**TRY IT**.
Go through the records below and report each line with "archives" in it.

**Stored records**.
Content starts
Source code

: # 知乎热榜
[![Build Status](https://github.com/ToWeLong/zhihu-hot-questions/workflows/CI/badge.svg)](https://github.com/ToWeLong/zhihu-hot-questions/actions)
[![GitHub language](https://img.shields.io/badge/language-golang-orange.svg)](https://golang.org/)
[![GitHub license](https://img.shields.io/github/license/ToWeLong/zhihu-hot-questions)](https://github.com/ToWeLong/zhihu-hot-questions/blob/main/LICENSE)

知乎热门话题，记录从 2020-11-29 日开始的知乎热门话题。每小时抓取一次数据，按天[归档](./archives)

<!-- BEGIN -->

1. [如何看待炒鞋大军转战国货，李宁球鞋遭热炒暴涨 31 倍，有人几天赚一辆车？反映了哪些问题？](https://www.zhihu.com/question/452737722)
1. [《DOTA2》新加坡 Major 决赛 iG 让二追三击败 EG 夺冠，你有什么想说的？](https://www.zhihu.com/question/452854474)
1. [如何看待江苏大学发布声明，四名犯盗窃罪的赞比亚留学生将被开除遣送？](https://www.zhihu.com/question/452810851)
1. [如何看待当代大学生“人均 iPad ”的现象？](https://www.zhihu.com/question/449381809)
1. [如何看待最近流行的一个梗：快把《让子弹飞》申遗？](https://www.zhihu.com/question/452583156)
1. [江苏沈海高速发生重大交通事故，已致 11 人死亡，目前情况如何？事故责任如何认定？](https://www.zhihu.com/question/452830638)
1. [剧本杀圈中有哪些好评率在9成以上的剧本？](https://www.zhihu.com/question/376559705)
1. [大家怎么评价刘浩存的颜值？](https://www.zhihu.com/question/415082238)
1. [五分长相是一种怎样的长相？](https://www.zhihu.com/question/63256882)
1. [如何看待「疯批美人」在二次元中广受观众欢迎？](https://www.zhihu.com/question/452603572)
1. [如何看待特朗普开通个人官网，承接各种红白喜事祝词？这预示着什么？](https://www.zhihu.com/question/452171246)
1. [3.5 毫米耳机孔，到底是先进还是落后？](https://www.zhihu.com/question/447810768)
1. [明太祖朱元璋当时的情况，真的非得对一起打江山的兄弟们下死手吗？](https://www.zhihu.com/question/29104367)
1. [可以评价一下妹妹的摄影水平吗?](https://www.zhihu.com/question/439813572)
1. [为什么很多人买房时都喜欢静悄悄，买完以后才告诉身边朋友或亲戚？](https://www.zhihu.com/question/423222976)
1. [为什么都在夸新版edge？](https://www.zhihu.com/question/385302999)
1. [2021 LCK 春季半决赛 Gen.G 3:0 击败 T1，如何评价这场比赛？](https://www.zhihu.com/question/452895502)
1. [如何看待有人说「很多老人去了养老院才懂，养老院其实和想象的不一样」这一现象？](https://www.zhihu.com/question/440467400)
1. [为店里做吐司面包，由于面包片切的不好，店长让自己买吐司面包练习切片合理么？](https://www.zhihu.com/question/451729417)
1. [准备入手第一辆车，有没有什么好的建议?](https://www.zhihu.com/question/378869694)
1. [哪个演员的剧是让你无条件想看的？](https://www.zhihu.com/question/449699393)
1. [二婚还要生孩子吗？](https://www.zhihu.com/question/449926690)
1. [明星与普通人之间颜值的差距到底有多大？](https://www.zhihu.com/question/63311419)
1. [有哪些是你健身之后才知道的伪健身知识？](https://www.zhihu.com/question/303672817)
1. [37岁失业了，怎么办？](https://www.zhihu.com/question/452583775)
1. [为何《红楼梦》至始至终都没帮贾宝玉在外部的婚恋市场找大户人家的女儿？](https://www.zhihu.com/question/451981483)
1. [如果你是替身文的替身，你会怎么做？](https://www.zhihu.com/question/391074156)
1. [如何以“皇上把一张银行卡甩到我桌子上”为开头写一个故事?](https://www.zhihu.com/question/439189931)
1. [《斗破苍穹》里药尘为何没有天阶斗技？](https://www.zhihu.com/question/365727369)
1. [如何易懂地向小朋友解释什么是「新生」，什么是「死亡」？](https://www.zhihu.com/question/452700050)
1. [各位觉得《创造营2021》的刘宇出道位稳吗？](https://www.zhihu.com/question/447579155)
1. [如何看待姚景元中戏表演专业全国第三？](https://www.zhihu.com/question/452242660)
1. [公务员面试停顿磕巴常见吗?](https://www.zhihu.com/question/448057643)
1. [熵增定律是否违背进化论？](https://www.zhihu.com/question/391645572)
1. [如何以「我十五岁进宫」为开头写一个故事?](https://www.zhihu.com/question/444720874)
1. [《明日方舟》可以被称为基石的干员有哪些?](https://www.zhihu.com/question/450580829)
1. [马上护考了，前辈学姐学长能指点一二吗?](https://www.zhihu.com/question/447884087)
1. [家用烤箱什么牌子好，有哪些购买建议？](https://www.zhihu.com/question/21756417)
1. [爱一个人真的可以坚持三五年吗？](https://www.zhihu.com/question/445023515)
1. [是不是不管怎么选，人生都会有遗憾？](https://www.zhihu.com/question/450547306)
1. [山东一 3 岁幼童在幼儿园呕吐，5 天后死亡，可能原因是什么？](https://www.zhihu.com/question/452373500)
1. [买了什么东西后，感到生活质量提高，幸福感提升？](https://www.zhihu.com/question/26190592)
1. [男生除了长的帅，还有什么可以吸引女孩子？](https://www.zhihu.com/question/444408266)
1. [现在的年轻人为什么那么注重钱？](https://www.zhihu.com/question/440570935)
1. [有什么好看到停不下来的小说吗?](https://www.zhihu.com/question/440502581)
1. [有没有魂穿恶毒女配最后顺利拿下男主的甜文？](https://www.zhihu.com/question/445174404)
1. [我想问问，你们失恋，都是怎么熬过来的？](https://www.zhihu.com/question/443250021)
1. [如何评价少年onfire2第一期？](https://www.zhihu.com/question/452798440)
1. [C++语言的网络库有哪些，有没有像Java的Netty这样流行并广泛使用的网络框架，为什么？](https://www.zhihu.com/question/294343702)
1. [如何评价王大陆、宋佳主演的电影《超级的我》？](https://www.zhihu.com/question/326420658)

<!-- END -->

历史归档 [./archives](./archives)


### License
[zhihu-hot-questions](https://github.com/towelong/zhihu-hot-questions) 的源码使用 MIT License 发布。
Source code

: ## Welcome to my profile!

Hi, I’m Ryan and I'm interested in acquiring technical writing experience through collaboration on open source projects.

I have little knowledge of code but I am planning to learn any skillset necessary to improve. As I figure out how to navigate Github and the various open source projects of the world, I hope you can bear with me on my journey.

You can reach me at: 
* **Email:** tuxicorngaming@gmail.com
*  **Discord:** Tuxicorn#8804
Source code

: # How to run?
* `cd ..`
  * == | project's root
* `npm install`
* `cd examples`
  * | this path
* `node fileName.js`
Content ends
**ANSWER TO THE EXERCISE**.
知乎热门话题，记录从 2020-11-29 日开始的知乎热门话题。每小时抓取一次数据，按天[归档](./archives)
历史归档 [./archives](./archives)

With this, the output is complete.